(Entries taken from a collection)

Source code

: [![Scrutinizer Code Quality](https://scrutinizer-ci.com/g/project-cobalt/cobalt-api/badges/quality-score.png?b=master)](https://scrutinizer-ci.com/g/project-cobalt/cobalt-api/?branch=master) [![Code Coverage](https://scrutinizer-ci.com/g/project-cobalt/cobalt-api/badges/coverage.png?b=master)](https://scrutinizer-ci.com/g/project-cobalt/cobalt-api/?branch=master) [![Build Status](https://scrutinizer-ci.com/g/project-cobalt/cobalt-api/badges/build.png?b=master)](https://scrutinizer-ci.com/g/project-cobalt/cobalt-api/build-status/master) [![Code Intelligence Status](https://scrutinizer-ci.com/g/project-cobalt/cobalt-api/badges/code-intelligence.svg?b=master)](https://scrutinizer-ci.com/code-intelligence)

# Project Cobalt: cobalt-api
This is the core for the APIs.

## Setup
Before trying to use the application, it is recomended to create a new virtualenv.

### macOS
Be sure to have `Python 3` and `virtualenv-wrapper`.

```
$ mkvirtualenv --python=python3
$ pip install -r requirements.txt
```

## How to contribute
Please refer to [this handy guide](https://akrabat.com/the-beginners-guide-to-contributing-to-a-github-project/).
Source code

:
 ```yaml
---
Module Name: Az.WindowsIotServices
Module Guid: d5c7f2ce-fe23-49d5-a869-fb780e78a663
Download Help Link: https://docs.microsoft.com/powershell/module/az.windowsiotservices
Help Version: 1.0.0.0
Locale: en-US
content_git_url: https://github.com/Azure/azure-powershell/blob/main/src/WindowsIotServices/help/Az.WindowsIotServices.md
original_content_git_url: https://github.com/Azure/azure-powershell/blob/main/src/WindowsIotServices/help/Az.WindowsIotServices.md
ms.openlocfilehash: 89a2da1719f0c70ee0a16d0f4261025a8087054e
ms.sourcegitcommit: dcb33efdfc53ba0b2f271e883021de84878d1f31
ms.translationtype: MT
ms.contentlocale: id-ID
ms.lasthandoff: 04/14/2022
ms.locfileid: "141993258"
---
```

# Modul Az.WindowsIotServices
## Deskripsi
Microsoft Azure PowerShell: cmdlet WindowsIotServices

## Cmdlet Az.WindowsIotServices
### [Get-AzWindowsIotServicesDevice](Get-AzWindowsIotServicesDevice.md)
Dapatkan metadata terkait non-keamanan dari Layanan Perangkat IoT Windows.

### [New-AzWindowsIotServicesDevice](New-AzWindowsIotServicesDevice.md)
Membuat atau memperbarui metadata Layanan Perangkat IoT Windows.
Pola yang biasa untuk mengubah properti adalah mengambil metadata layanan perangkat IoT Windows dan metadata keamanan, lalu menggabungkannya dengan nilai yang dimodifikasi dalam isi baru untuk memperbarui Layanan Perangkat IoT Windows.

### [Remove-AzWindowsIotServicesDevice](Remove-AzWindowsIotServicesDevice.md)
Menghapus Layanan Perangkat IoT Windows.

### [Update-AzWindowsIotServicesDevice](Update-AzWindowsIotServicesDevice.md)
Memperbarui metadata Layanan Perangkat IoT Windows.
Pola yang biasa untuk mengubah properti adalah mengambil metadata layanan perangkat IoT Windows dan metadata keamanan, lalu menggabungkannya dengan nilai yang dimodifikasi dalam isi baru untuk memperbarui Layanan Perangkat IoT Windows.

ABOUT THIS TASK:
Please copy every line of the records above in which "github" appears.

ANSWER BOX:
Please refer to [this handy guide](https://akrabat.com/the-beginners-guide-to-contributing-to-a-github-project/).
content_git_url: https://github.com/Azure/azure-powershell/blob/main/src/WindowsIotServices/help/Az.WindowsIotServices.md
original_content_git_url: https://github.com/Azure/azure-powershell/blob/main/src/WindowsIotServices/help/Az.WindowsIotServices.md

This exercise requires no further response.